At $419.53, Hawaii has the national’s highest average weekly unemployment payment. The national average is $302.90 per week.
With a seasonally adjusted unemployment rate of 6.4 percent in October, about 10,000 Hawaii residents file for benefits weekly under the EUC program.
Most beneficiaries won’t stop receiving their unemployment checks immediately, just when they reach the end of the benefit period they’re in.
About 1,600 unemployed Hawaii workers each month will exhaust their standard 26 weeks of unemployment benefits and won’t get any more, state Labor Director Pearl Imada Iboshi said.
An additional 2,500 Hawaii residents each month will reach the end of their extended benefits in either Tier 1 (providing an extra 20 weeks of pay) or Tier 2 (14 weeks).
Even with the deadlock in Congress, everyone is allowed to collect benefits through the end of the tier they’re currently in, Iboshi said.
People in the third and final tier of 13 weeks of extended benefits are not affected by whatever Congress does because they are nearing the end of their benefits anyway.
Borromeo’s time in the first extension tier of 20 weeks ran out last week.
He showed up at the state Department of Labor and Industrial Relations’ Punchbowl Street headquarters yesterday hoping that somehow he could move into the second tier and keep his unemployment checks coming for another 14 weeks.
If not — at the age of 59, unemployed and living with his son — Borromeo just shook his head quietly when asked what Christmas will be like this year.

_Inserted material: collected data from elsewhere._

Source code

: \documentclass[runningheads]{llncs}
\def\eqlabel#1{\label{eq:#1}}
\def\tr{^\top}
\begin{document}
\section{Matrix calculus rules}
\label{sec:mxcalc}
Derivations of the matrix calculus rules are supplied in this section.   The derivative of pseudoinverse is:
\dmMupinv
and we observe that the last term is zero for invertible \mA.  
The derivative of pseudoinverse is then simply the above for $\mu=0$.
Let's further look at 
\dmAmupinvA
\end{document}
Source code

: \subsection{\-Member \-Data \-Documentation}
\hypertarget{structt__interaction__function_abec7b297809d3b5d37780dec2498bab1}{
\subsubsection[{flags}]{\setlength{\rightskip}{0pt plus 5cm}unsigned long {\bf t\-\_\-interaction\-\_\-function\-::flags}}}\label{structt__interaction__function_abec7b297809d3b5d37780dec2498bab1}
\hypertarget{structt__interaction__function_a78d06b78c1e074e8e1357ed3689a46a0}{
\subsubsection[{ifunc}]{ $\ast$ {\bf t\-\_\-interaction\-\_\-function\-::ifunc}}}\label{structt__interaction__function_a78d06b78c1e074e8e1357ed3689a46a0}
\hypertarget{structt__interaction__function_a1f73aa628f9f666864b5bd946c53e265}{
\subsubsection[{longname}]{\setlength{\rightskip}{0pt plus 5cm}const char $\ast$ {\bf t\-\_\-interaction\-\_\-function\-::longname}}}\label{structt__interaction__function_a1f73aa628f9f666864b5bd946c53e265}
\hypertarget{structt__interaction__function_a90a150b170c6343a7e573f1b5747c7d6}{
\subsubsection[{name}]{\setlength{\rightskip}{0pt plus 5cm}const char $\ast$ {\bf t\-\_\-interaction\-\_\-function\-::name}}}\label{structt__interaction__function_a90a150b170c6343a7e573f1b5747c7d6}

Newly unemployed tile contractor Chuck DeCordoba, 46, had a one-word description of his Christmas this year.
"Limited," he said.
Many of the unemployed workers at the Labor Department yesterday were unaware of the details behind the stalemate in Washington.

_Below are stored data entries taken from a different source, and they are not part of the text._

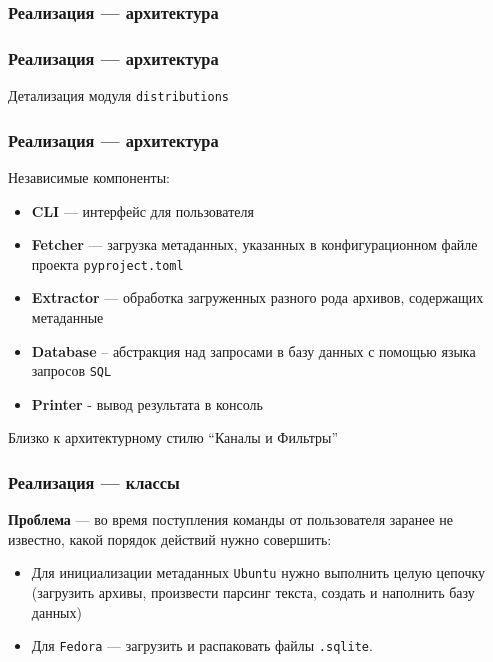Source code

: \documentclass{beamer}
\begin{document}
\begin{frame}[fragile]
	\frametitle{Реализация --- архитектура}
	\begin{figure}[ht]
		\centering
		
	\end{figure}
\end{frame}

\begin{frame}[fragile]
	\frametitle{Реализация --- архитектура}
	Детализация модуля \texttt{distributions}
	\begin{figure}[ht]
		\centering
		
	\end{figure}
\end{frame}

\begin{frame}[t]
	\frametitle{Реализация --- архитектура}
	Независимые компоненты:
	\begin{itemize}
		\item \textbf{CLI} --- интерфейс для пользователя
		\item \textbf{Fetcher} --- загрузка метаданных, указанных в конфигурационном файле проекта \texttt{pyproject.toml}
		\item \textbf{Extractor} --- обработка загруженных разного рода архивов, содержащих метаданные
		\item \textbf{Database} -- абстракция над запросами в базу данных с помощью языка запросов \texttt{SQL}
		\item \textbf{Printer} - вывод результата в консоль
	\end{itemize}

	Близко к архитектурному стилю \enquote{Каналы и Фильтры}
\end{frame}

\begin{frame}[t]
	\frametitle{Реализация --- классы}
	\textbf{Проблема} --- во время поступления команды от пользователя заранее не известно, какой порядок действий нужно совершить:
	\begin{itemize}
		\item Для инициализации метаданных \texttt{Ubuntu} нужно выполнить целую цепочку (загрузить архивы, произвести парсинг текста, создать и наполнить базу данных)
		\item Для \texttt{Fedora} --- загрузить и распаковать файлы \texttt{.sqlite}.
	\end{itemize}
\end{frame}
\end{document}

Democrats yesterday offered to extend benefits for a year, with the $56 billion cost financed with borrowed money. Republicans wanted the extension offset with savings from somewhere else in the national budget.
Khomkham Panoke, 33, of Moiliili shrugged yesterday when asked whether she was aware of the fight in Washington that determines the budget for her family of four, which includes two daughters, ages 1 and 14.
"I’m not sure," Panoke said, "but hopefully they’ll turn it around."
Panoke was laid off from her job as a supervisor at Martin & MacArthur in February and has been able to find only part-time work.
Even with her husband’s job as a restaurant server and Panoke’s unemployment benefits and part-time paycheck, she still can’t afford to buy her teenager the iPod she wants for Christmas.
"It’s definitely not enough," Panoke said. "And it’s definitely not a good time with the holidays."
So Panoke hopes to use these difficult times to teach her daughter — a freshman at McKinley High School — a valuable lesson for the rest of her life:
"Whatever you get or earn," Panoke said, "save."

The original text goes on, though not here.